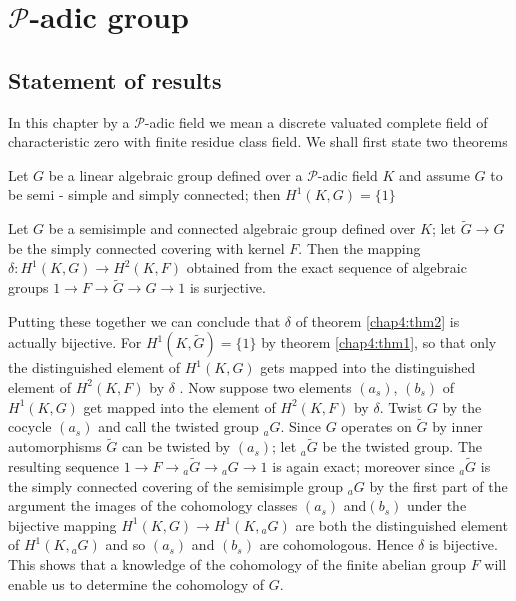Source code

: 
\chapter{$\mathscr{P}$-adic group}\label{chap4}


\section{Statement of results}\label{chap4:sec4.1}
\pageoriginale

In this chapter by a $\mathscr{P}$-adic field we mean a discrete
valuated complete field of characteristic zero with finite residue
class field. We shall first state two theorems 

\setcounter{thm}{0}
\begin{thm}\label{chap4:thm1}
Let $G$ be a linear algebraic group defined over a $\mathscr{P}$-adic
field $K$ and assume $G$ to be semi - simple and simply connected;
then $H^1(K,G) = \{ 1 \}$   
\end{thm}

\begin{thm}\label{chap4:thm2}
Let $G$ be a semisimple and connected algebraic group defined over $K$;
 let $\tilde G \rightarrow G$ be the simply connected covering with
kernel $F$. Then the mapping $\delta : H^1 (K, G) \rightarrow
H^2(K,F)$ obtained from the exact sequence of algebraic groups $1
\rightarrow F \rightarrow \tilde{G} \rightarrow G \rightarrow 1$ is
surjective.  
\end{thm}

Putting these together we can conclude that $\delta$ of theorem \ref{chap4:thm2} is
actually bijective. For $H^1 (K, \tilde{G}) = \{ 1 \}$ by theorem \ref{chap4:thm1},
so that only the distinguished element of $H^1 (K,G)$ gets mapped into
the distinguished element of $H^2 (K,F)$ by $\delta$ . Now suppose two
elements $(a_s)$, $(b_s)$ of $H^1 (K,G)$ get mapped into the element
of $H^2(K,F)$ by $\delta$.  Twist $G$ by the cocycle $(a_s)$ and call
the twisted group ${}_aG$. Since $G$ operates on $\tilde {G}$ by inner
automorphisms $\tilde {G}$ can be twisted by $(a_s)$; let ${}_a
\tilde{G}$ be the twisted group. The resulting sequence $1 \rightarrow 
F \rightarrow {}_a \tilde{G} \rightarrow {}_a G \rightarrow 1$ is again
exact; moreover since ${}_a \tilde{G}$ is the simply connected
covering of the semisimple group ${}_aG$ by the first part of the
argument the images of the cohomology classes $(a_s)$
and\pageoriginale $(b_s)$ 
under the bijective mapping $H^1(K,G) \rightarrow H^1 (K,{}_a G)$ are
both the distinguished element of $H^1 (K,{}_a G)$ and so $(a_s)$ and
$(b_s)$ are cohomologous. Hence $\delta$ is bijective. This shows that
a knowledge of the cohomology of the finite abelian group $F$ will
enable us to determine the cohomology of $G$.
****
▶ [What is required] Could the lines from the top of the material through the line with "Let $G$ be a linear" be repeated exactly, pictures left out?

▶ [Task response]
Source code

: 
\chapter{$\mathscr{P}$-adic group}\label{chap4}


\section{Statement of results}\label{chap4:sec4.1}
\pageoriginale

In this chapter by a $\mathscr{P}$-adic field we mean a discrete
valuated complete field of characteristic zero with finite residue
class field. We shall first state two theorems 

\setcounter{thm}{0}
\begin{thm}\label{chap4:thm1}
Let $G$ be a linear algebraic group defined over a $\mathscr{P}$-adic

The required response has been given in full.